• _Excerpted records_:
+--

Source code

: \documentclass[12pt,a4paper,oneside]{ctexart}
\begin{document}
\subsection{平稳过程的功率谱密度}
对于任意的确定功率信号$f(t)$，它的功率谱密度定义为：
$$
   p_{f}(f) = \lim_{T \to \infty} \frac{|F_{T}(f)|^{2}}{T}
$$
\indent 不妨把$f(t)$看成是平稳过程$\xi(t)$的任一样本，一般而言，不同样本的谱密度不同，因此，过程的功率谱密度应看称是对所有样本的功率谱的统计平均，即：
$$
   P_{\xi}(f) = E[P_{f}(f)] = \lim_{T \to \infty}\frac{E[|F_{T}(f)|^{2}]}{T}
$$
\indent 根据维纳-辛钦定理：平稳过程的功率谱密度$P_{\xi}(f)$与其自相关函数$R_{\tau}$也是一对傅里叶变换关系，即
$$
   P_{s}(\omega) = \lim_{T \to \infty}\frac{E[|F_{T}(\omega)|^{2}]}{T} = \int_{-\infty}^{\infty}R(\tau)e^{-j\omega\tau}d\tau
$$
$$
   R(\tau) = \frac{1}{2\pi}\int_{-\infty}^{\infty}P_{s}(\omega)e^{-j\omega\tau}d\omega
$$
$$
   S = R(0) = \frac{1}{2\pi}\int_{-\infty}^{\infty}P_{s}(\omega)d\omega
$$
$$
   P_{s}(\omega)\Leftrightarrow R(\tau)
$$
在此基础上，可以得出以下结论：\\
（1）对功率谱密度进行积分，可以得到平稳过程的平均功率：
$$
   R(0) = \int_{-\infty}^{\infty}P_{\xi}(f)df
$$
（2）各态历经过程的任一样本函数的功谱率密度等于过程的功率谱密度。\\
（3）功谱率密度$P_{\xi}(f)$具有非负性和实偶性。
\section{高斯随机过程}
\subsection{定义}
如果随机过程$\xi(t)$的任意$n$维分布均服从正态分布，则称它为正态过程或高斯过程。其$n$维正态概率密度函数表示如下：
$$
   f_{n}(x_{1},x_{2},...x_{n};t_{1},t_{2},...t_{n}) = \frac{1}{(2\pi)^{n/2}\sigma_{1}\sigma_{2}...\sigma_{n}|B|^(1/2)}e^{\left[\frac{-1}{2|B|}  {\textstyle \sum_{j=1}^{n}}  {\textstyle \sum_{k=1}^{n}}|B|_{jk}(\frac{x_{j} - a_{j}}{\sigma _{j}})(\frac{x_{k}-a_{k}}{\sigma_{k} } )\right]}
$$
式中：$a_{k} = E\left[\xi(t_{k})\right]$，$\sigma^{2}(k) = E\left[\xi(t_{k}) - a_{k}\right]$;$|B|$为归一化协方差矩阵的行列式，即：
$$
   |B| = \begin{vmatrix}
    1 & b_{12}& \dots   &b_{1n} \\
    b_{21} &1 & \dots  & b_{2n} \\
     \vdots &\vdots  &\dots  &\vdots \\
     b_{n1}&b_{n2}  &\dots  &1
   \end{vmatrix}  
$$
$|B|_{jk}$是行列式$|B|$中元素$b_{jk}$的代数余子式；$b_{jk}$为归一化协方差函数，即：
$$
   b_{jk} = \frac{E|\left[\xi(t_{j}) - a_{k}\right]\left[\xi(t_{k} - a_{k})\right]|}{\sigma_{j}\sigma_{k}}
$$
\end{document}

+--

• _Aim of the task_:
This exercise needs every line of the listing that contains the word "indent".

• _Answer for this exercise_:
\indent 不妨把$f(t)$看成是平稳过程$\xi(t)$的任一样本，一般而言，不同样本的谱密度不同，因此，过程的功率谱密度应看称是对所有样本的功率谱的统计平均，即：
\indent 根据维纳-辛钦定理：平稳过程的功率谱密度$P_{\xi}(f)$与其自相关函数$R_{\tau}$也是一对傅里叶变换关系，即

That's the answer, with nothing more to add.